--- GIVEN DATA ---

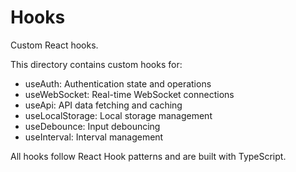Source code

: # Hooks

Custom React hooks.

This directory contains custom hooks for:
- useAuth: Authentication state and operations
- useWebSocket: Real-time WebSocket connections
- useApi: API data fetching and caching
- useLocalStorage: Local storage management
- useDebounce: Input debouncing
- useInterval: Interval management

All hooks follow React Hook patterns and are built with TypeScript.
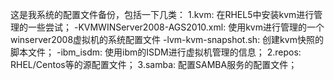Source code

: 这是我系统的配置文件备份，包括一下几类：
1.kvm: 在RHEL5中安装kvm进行管理的一些尝试；
     -KVMWINServer2008-AGS2010.xml: 使用kvm进行管理的一个winserver2008虚拟机的系统配置文件
     -lvm-kvm-snapshot.sh: 创建kvm快照的脚本文件；
     -ibm_isdm: 使用ibm的ISDM进行虚拟机管理的信息；
2.repos: RHEL/Centos等的源配置文件；
3.samba: 配置SAMBA服务的配置文件；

---

== AIM OF THE TASK ==
What you output must match the data exactly, apart from the pictures, which are left out.

== WRITTEN SOLUTION ==
Source code

: # Hooks

Custom React hooks.

This directory contains custom hooks for:
- useAuth: Authentication state and operations
- useWebSocket: Real-time WebSocket connections
- useApi: API data fetching and caching
- useLocalStorage: Local storage management
- useDebounce: Input debouncing
- useInterval: Interval management

All hooks follow React Hook patterns and are built with TypeScript.
Source code

: 这是我系统的配置文件备份，包括一下几类：
1.kvm: 在RHEL5中安装kvm进行管理的一些尝试；
     -KVMWINServer2008-AGS2010.xml: 使用kvm进行管理的一个winserver2008虚拟机的系统配置文件
     -lvm-kvm-snapshot.sh: 创建kvm快照的脚本文件；
     -ibm_isdm: 使用ibm的ISDM进行虚拟机管理的信息；
2.repos: RHEL/Centos等的源配置文件；
3.samba: 配置SAMBA服务的配置文件；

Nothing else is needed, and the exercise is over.